Hiro Minato points us to this recent article by Guy Molyneux:
Baseball fans have long known, or at least suspected, that umpires call balls and strikes differently as the count changes. At 0-2, it seems that almost any taken pitch that is not right down the middle will be called a ball, while at 3-0 it feels like pitchers invariably get the benefit of the doubt. One of the earliest discoveries made possible by PITCHf/x data was the validation of this perception: Researchers confirmed that the effective size of the strike zone at 0-2 is only about two-thirds as large as in a 3-0 count.
One common explanation offered for this pattern is that umpires don’t want to decide the outcome of a plate appearance. Preferring to let the players play, this argument goes, umpires will only call “strike three” or “ball four” if there is no ambiguity about the call.
But Molyneux has another theory that he claims better fits the data. The theory is that umpires are using Bayesian reasoning. I love it!
The argument goes as follows:
– It’s 3-0. You know and I know and the umpire knows that the pitcher’s probably going to throw a strike. Now a pitch comes in that’s a close call. The “base rate” (in Tversky and Kahneman terms) is that most of those 3-0 pitches are strikes. The Bayesian thing to do is to multiply the likelihood ratio by the ratio of base rates, and the result is that, as the umpire, you should call these close ones as strikes.
– Or, it’s 0-2. We know the pitcher is likely to throw this one away. The base rates is that the pitch is likely to be a ball. Now you take the exact same close call as before—the same “likelihood ratio,” in statistics jargon—but now you multiply it by this new ratio of base rates, and it’s rational to call this one as a ball.
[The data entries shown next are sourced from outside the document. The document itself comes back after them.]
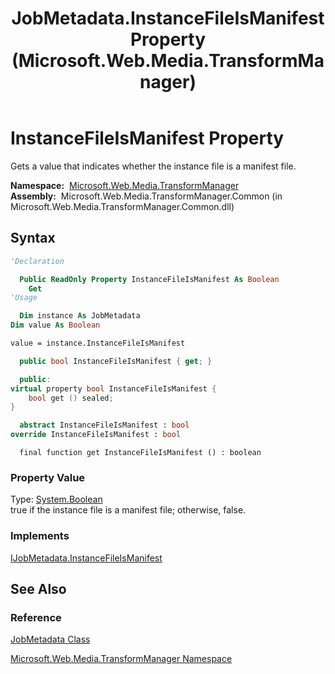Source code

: ﻿---
title: JobMetadata.InstanceFileIsManifest Property (Microsoft.Web.Media.TransformManager)
TOCTitle: InstanceFileIsManifest Property
ms:assetid: P:Microsoft.Web.Media.TransformManager.JobMetadata.InstanceFileIsManifest
ms:mtpsurl: https://msdn.microsoft.com/en-us/library/microsoft.web.media.transformmanager.jobmetadata.instancefileismanifest(v=VS.90)
ms:contentKeyID: 35520879
ms.date: 06/14/2012
mtps_version: v=VS.90
f1_keywords:
- Microsoft.Web.Media.TransformManager.JobMetadata.InstanceFileIsManifest
- Microsoft.Web.Media.TransformManager.JobMetadata.get_InstanceFileIsManifest
dev_langs:
- csharp
- jscript
- vb
- FSharp
- cpp
api_location:
- Microsoft.Web.Media.TransformManager.Common.dll
api_name:
- Microsoft.Web.Media.TransformManager.JobMetadata.get_InstanceFileIsManifest
- Microsoft.Web.Media.TransformManager.JobMetadata.InstanceFileIsManifest
api_type:
- Managed
topic_type:
- apiref
- kbSyntax
product_family_name: VS
ROBOTS: INDEX,FOLLOW
---

# InstanceFileIsManifest Property

Gets a value that indicates whether the instance file is a manifest file.

**Namespace:**  [Microsoft.Web.Media.TransformManager](microsoft-web-media-transformmanager-namespace.md)  
**Assembly:**  Microsoft.Web.Media.TransformManager.Common (in Microsoft.Web.Media.TransformManager.Common.dll)

## Syntax

```vb
'Declaration

  Public ReadOnly Property InstanceFileIsManifest As Boolean
    Get
'Usage

  Dim instance As JobMetadata
Dim value As Boolean

value = instance.InstanceFileIsManifest
```

```csharp
  public bool InstanceFileIsManifest { get; }
```

```cpp
  public:
virtual property bool InstanceFileIsManifest {
    bool get () sealed;
}
```

``` fsharp
  abstract InstanceFileIsManifest : bool
override InstanceFileIsManifest : bool
```

```jscript
  final function get InstanceFileIsManifest () : boolean
```

### Property Value

Type: [System.Boolean](https://msdn.microsoft.com/library/a28wyd50)  
true if the instance file is a manifest file; otherwise, false.  

### Implements

[IJobMetadata.InstanceFileIsManifest](ijobmetadata-instancefileismanifest-property-microsoft-web-media-transformmanager.md)  

## See Also

### Reference

[JobMetadata Class](jobmetadata-class-microsoft-web-media-transformmanager.md)

[Microsoft.Web.Media.TransformManager Namespace](microsoft-web-media-transformmanager-namespace.md)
It’s statistical discrimination, baseball-style. Rational in each individual case, with a predictable bias in the aggregate.
This is really a beautiful argument of Molyneux. I’ve never seen it before, but it makes so much sense. And that’s why I say it’s the coolest sports-statistics idea since Miller and Sanjurjo’s work on the hot hand.
P.S. See here for more on Bayesian umpires from Chris Moore in 2009.